Problem to work on: Line for line, return the data exactly, omitting all pictures.
= = =
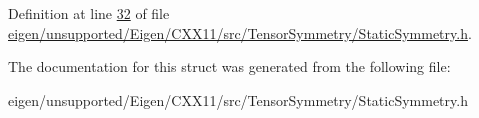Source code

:Definition at line \hyperlink{eigen_2unsupported_2_eigen_2_c_x_x11_2src_2_tensor_symmetry_2_static_symmetry_8h_source_l00032}{32} of file \hyperlink{eigen_2unsupported_2_eigen_2_c_x_x11_2src_2_tensor_symmetry_2_static_symmetry_8h_source}{eigen/unsupported/\+Eigen/\+C\+X\+X11/src/\+Tensor\+Symmetry/\+Static\+Symmetry.\+h}.



The documentation for this struct was generated from the following file\+:\begin{DoxyCompactItemize}
\item 
eigen/unsupported/\+Eigen/\+C\+X\+X11/src/\+Tensor\+Symmetry/\+Static\+Symmetry.\+h\end{DoxyCompactItemize}
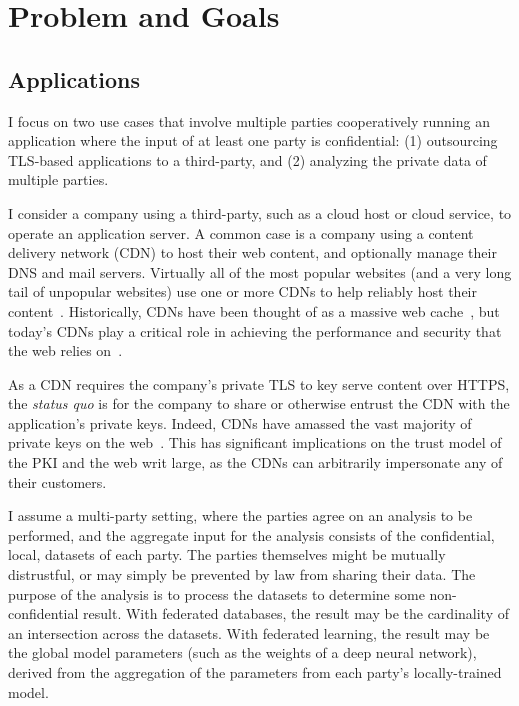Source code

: \section{Problem and Goals}
\label{sec:background}

\subsection{Applications}

I focus on two use cases that involve multiple parties cooperatively running
an application where the input of at least one party is confidential:
(1) outsourcing TLS-based applications to a third-party, and (2)
analyzing the private data of multiple parties.


%
I consider a company using a third-party, such as a cloud host or cloud
service, to operate an application server.
%
A common case is a company using a content delivery network (CDN) to
host their web content, and optionally manage their DNS and mail servers.
%
Virtually all of the most popular websites (and a very long tail
of unpopular websites) use one or more CDNs to help reliably host
their content~\cite{key-sharing}. 
%
Historically, CDNs have been thought of as a massive web
cache~\cite{cdn-on-demand}, but today’s CDNs play a critical role in achieving
the performance and security that the web relies on~\cite{securing-cdns}.



As a CDN requires the company's private TLS to key serve content over HTTPS,
the \emph{status quo} is for the company to share or otherwise entrust the CDN
with the application's private keys.
%
Indeed, CDNs have amassed the vast majority of private keys on the
web~\cite{key-sharing,when-https-meets-cdn}.
%
This has significant implications on the trust model of the PKI and the web
writ large, as the CDNs  can arbitrarily impersonate any of their customers.


%
I assume a multi-party setting, where the parties agree on an analysis to be
performed, and the aggregate input for the analysis consists of the
confidential, local, datasets of each party.
% 
The parties themselves might be mutually distrustful, or may simply be
prevented by law from sharing their data.
%
The purpose of the analysis is to process the datasets to determine some
non-confidential result.
%
With federated databases, the result may be the cardinality of an intersection
across the datasets.
%
With federated learning, the result may be the global model parameters (such
as the weights of a deep neural network), derived from the aggregation of the
parameters from each party's locally-trained model.



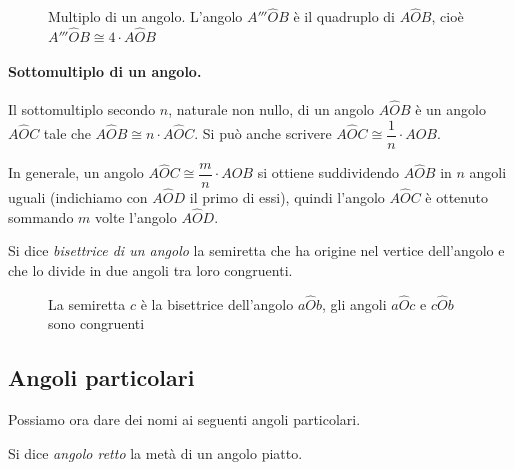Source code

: \begin{inaccessibleblock}
 \begin{figure}[htb]
\centering
\caption{Multiplo di un angolo. L'angolo $A'''\widehat{O}B$ è il 
quadruplo di $A\widehat{O}B$, cioè $A'''\widehat{O}B \cong 4\cdot 
A\widehat{O}B$}
\end{figure}
\end{inaccessibleblock}

\paragraph{Sottomultiplo di un angolo.} Il sottomultiplo secondo $n$, 
naturale non nullo, di un angolo $A\widehat{O}B$ è un angolo 
$A\widehat{O}C$ tale che $A\widehat{O}B \cong n\cdot A\widehat{O}C$. 
Si può anche scrivere $A\widehat{O}C\cong \dfrac{1}{n}\cdot 
A\widehat{O}B$.

In generale, un angolo $A\widehat{O}C\cong\dfrac{m}{n}\cdot 
A\widehat{O}B$ si ottiene suddividendo $A\widehat{O}B$ in $n$ angoli 
uguali (indichiamo con $A\widehat{O}D$ il primo di essi), quindi 
l'angolo $A\widehat{O}C$ è ottenuto sommando $m$ volte l'angolo 
$A\widehat{O}D$.

\begin{definizione}
Si dice \emph{bisettrice di un angolo} la semiretta che ha origine 
nel vertice dell'angolo e che lo divide in due angoli tra loro 
congruenti.
\end{definizione}


\begin{inaccessibleblock}
 \begin{figure}[htb]
\centering
\caption{La semiretta $c$ è la bisettrice dell'angolo 
$a\widehat{O}b$, gli angoli $a\widehat{O}c$ e $c\widehat{O}b$ sono 
congruenti}
\end{figure}
\end{inaccessibleblock}

\subsection{Angoli particolari}

Possiamo ora dare dei nomi ai seguenti angoli particolari.

\begin{definizione}
Si dice \emph{angolo retto} la metà di un angolo piatto.
\end{definizione}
= = =
Written reply:
Source code

:Definition at line \hyperlink{eigen_2unsupported_2_eigen_2_c_x_x11_2src_2_tensor_symmetry_2_static_symmetry_8h_source_l00032}{32} of file \hyperlink{eigen_2unsupported_2_eigen_2_c_x_x11_2src_2_tensor_symmetry_2_static_symmetry_8h_source}{eigen/unsupported/\+Eigen/\+C\+X\+X11/src/\+Tensor\+Symmetry/\+Static\+Symmetry.\+h}.



The documentation for this struct was generated from the following file\+:\begin{DoxyCompactItemize}
\item 
eigen/unsupported/\+Eigen/\+C\+X\+X11/src/\+Tensor\+Symmetry/\+Static\+Symmetry.\+h\end{DoxyCompactItemize}
Source code

: \section{Problem and Goals}
\label{sec:background}

\subsection{Applications}

I focus on two use cases that involve multiple parties cooperatively running
an application where the input of at least one party is confidential:
(1) outsourcing TLS-based applications to a third-party, and (2)
analyzing the private data of multiple parties.


%
I consider a company using a third-party, such as a cloud host or cloud
service, to operate an application server.
%
A common case is a company using a content delivery network (CDN) to
host their web content, and optionally manage their DNS and mail servers.
%
Virtually all of the most popular websites (and a very long tail
of unpopular websites) use one or more CDNs to help reliably host
their content~\cite{key-sharing}. 
%
Historically, CDNs have been thought of as a massive web
cache~\cite{cdn-on-demand}, but today’s CDNs play a critical role in achieving
the performance and security that the web relies on~\cite{securing-cdns}.



As a CDN requires the company's private TLS to key serve content over HTTPS,
the \emph{status quo} is for the company to share or otherwise entrust the CDN
with the application's private keys.
%
Indeed, CDNs have amassed the vast majority of private keys on the
web~\cite{key-sharing,when-https-meets-cdn}.
%
This has significant implications on the trust model of the PKI and the web
writ large, as the CDNs  can arbitrarily impersonate any of their customers.


%
I assume a multi-party setting, where the parties agree on an analysis to be
performed, and the aggregate input for the analysis consists of the
confidential, local, datasets of each party.
% 
The parties themselves might be mutually distrustful, or may simply be
prevented by law from sharing their data.
%
The purpose of the analysis is to process the datasets to determine some
non-confidential result.
%
With federated databases, the result may be the cardinality of an intersection
across the datasets.
%
With federated learning, the result may be the global model parameters (such
as the weights of a deep neural network), derived from the aggregation of the
parameters from each party's locally-trained model.



Source code

: \begin{inaccessibleblock}
 \begin{figure}[htb]
\centering
\caption{Multiplo di un angolo. L'angolo $A'''\widehat{O}B$ è il 
quadruplo di $A\widehat{O}B$, cioè $A'''\widehat{O}B \cong 4\cdot 
A\widehat{O}B$}
\end{figure}
\end{inaccessibleblock}

\paragraph{Sottomultiplo di un angolo.} Il sottomultiplo secondo $n$, 
naturale non nullo, di un angolo $A\widehat{O}B$ è un angolo 
$A\widehat{O}C$ tale che $A\widehat{O}B \cong n\cdot A\widehat{O}C$. 
Si può anche scrivere $A\widehat{O}C\cong \dfrac{1}{n}\cdot 
A\widehat{O}B$.

In generale, un angolo $A\widehat{O}C\cong\dfrac{m}{n}\cdot 
A\widehat{O}B$ si ottiene suddividendo $A\widehat{O}B$ in $n$ angoli 
uguali (indichiamo con $A\widehat{O}D$ il primo di essi), quindi 
l'angolo $A\widehat{O}C$ è ottenuto sommando $m$ volte l'angolo 
$A\widehat{O}D$.

\begin{definizione}
Si dice \emph{bisettrice di un angolo} la semiretta che ha origine 
nel vertice dell'angolo e che lo divide in due angoli tra loro 
congruenti.
\end{definizione}


\begin{inaccessibleblock}
 \begin{figure}[htb]
\centering
\caption{La semiretta $c$ è la bisettrice dell'angolo 
$a\widehat{O}b$, gli angoli $a\widehat{O}c$ e $c\widehat{O}b$ sono 
congruenti}
\end{figure}
\end{inaccessibleblock}

\subsection{Angoli particolari}

Possiamo ora dare dei nomi ai seguenti angoli particolari.

\begin{definizione}
Si dice \emph{angolo retto} la metà di un angolo piatto.
\end{definizione}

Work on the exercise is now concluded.